**Problem details:** Return every line of the listing that includes the string "begin".

**Records for this task:**
━━━━━━

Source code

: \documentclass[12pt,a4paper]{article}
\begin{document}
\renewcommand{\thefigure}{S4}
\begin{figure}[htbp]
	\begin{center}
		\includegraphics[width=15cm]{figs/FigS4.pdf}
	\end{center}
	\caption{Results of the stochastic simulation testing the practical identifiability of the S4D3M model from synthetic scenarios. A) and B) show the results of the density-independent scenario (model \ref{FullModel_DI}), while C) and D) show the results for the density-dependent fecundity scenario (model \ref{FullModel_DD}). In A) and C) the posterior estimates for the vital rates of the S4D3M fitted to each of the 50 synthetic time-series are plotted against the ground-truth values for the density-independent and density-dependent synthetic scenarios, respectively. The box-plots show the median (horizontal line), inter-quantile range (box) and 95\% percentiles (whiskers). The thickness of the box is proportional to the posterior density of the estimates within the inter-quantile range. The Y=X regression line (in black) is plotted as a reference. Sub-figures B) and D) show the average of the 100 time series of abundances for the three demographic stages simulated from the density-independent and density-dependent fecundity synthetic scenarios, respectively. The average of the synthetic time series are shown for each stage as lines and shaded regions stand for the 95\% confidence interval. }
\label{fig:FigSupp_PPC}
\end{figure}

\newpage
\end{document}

━━━━━━

**Exercise output:**
\begin{document}
\begin{figure}[htbp]
	\begin{center}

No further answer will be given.